Return each record word for word and omit the pictures.
• • • • • • •
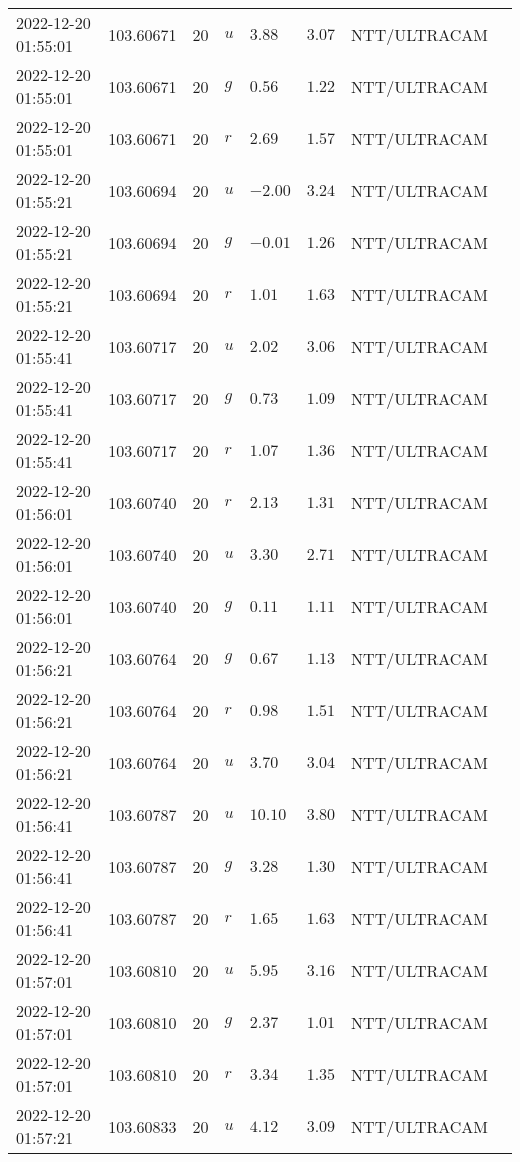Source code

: \documentclass{nature_plusfigure}
\begin{document}
\begin{supplement}
\begin{center}
\begin{longtable}{llllllll}
2022-12-20 01:55:01 & 103.60671 & 20 & $u$ & $3.88$ & $3.07$ & NTT/ULTRACAM &  \\ 
2022-12-20 01:55:01 & 103.60671 & 20 & $g$ & $0.56$ & $1.22$ & NTT/ULTRACAM &  \\ 
2022-12-20 01:55:01 & 103.60671 & 20 & $r$ & $2.69$ & $1.57$ & NTT/ULTRACAM &  \\ 
2022-12-20 01:55:21 & 103.60694 & 20 & $u$ & $-2.00$ & $3.24$ & NTT/ULTRACAM &  \\ 
2022-12-20 01:55:21 & 103.60694 & 20 & $g$ & $-0.01$ & $1.26$ & NTT/ULTRACAM &  \\ 
2022-12-20 01:55:21 & 103.60694 & 20 & $r$ & $1.01$ & $1.63$ & NTT/ULTRACAM &  \\ 
2022-12-20 01:55:41 & 103.60717 & 20 & $u$ & $2.02$ & $3.06$ & NTT/ULTRACAM &  \\ 
2022-12-20 01:55:41 & 103.60717 & 20 & $g$ & $0.73$ & $1.09$ & NTT/ULTRACAM &  \\ 
2022-12-20 01:55:41 & 103.60717 & 20 & $r$ & $1.07$ & $1.36$ & NTT/ULTRACAM &  \\ 
2022-12-20 01:56:01 & 103.60740 & 20 & $r$ & $2.13$ & $1.31$ & NTT/ULTRACAM &  \\ 
2022-12-20 01:56:01 & 103.60740 & 20 & $u$ & $3.30$ & $2.71$ & NTT/ULTRACAM &  \\ 
2022-12-20 01:56:01 & 103.60740 & 20 & $g$ & $0.11$ & $1.11$ & NTT/ULTRACAM &  \\ 
2022-12-20 01:56:21 & 103.60764 & 20 & $g$ & $0.67$ & $1.13$ & NTT/ULTRACAM &  \\ 
2022-12-20 01:56:21 & 103.60764 & 20 & $r$ & $0.98$ & $1.51$ & NTT/ULTRACAM &  \\ 
2022-12-20 01:56:21 & 103.60764 & 20 & $u$ & $3.70$ & $3.04$ & NTT/ULTRACAM &  \\ 
2022-12-20 01:56:41 & 103.60787 & 20 & $u$ & $10.10$ & $3.80$ & NTT/ULTRACAM &  \\ 
2022-12-20 01:56:41 & 103.60787 & 20 & $g$ & $3.28$ & $1.30$ & NTT/ULTRACAM &  \\ 
2022-12-20 01:56:41 & 103.60787 & 20 & $r$ & $1.65$ & $1.63$ & NTT/ULTRACAM &  \\ 
2022-12-20 01:57:01 & 103.60810 & 20 & $u$ & $5.95$ & $3.16$ & NTT/ULTRACAM &  \\ 
2022-12-20 01:57:01 & 103.60810 & 20 & $g$ & $2.37$ & $1.01$ & NTT/ULTRACAM &  \\ 
2022-12-20 01:57:01 & 103.60810 & 20 & $r$ & $3.34$ & $1.35$ & NTT/ULTRACAM &  \\ 
2022-12-20 01:57:21 & 103.60833 & 20 & $u$ & $4.12$ & $3.09$ & NTT/ULTRACAM &  \\ 

\end{longtable}
\end{center}
\end{supplement}
\end{document}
• • • • • • •
• ANSWER SPACE:
Source code

: \documentclass{nature_plusfigure}
\begin{document}
\begin{supplement}
\begin{center}
\begin{longtable}{llllllll}
2022-12-20 01:55:01 & 103.60671 & 20 & $u$ & $3.88$ & $3.07$ & NTT/ULTRACAM &  \\ 
2022-12-20 01:55:01 & 103.60671 & 20 & $g$ & $0.56$ & $1.22$ & NTT/ULTRACAM &  \\ 
2022-12-20 01:55:01 & 103.60671 & 20 & $r$ & $2.69$ & $1.57$ & NTT/ULTRACAM &  \\ 
2022-12-20 01:55:21 & 103.60694 & 20 & $u$ & $-2.00$ & $3.24$ & NTT/ULTRACAM &  \\ 
2022-12-20 01:55:21 & 103.60694 & 20 & $g$ & $-0.01$ & $1.26$ & NTT/ULTRACAM &  \\ 
2022-12-20 01:55:21 & 103.60694 & 20 & $r$ & $1.01$ & $1.63$ & NTT/ULTRACAM &  \\ 
2022-12-20 01:55:41 & 103.60717 & 20 & $u$ & $2.02$ & $3.06$ & NTT/ULTRACAM &  \\ 
2022-12-20 01:55:41 & 103.60717 & 20 & $g$ & $0.73$ & $1.09$ & NTT/ULTRACAM &  \\ 
2022-12-20 01:55:41 & 103.60717 & 20 & $r$ & $1.07$ & $1.36$ & NTT/ULTRACAM &  \\ 
2022-12-20 01:56:01 & 103.60740 & 20 & $r$ & $2.13$ & $1.31$ & NTT/ULTRACAM &  \\ 
2022-12-20 01:56:01 & 103.60740 & 20 & $u$ & $3.30$ & $2.71$ & NTT/ULTRACAM &  \\ 
2022-12-20 01:56:01 & 103.60740 & 20 & $g$ & $0.11$ & $1.11$ & NTT/ULTRACAM &  \\ 
2022-12-20 01:56:21 & 103.60764 & 20 & $g$ & $0.67$ & $1.13$ & NTT/ULTRACAM &  \\ 
2022-12-20 01:56:21 & 103.60764 & 20 & $r$ & $0.98$ & $1.51$ & NTT/ULTRACAM &  \\ 
2022-12-20 01:56:21 & 103.60764 & 20 & $u$ & $3.70$ & $3.04$ & NTT/ULTRACAM &  \\ 
2022-12-20 01:56:41 & 103.60787 & 20 & $u$ & $10.10$ & $3.80$ & NTT/ULTRACAM &  \\ 
2022-12-20 01:56:41 & 103.60787 & 20 & $g$ & $3.28$ & $1.30$ & NTT/ULTRACAM &  \\ 
2022-12-20 01:56:41 & 103.60787 & 20 & $r$ & $1.65$ & $1.63$ & NTT/ULTRACAM &  \\ 
2022-12-20 01:57:01 & 103.60810 & 20 & $u$ & $5.95$ & $3.16$ & NTT/ULTRACAM &  \\ 
2022-12-20 01:57:01 & 103.60810 & 20 & $g$ & $2.37$ & $1.01$ & NTT/ULTRACAM &  \\ 
2022-12-20 01:57:01 & 103.60810 & 20 & $r$ & $3.34$ & $1.35$ & NTT/ULTRACAM &  \\ 
2022-12-20 01:57:21 & 103.60833 & 20 & $u$ & $4.12$ & $3.09$ & NTT/ULTRACAM &  \\ 

\end{longtable}
\end{center}
\end{supplement}
\end{document}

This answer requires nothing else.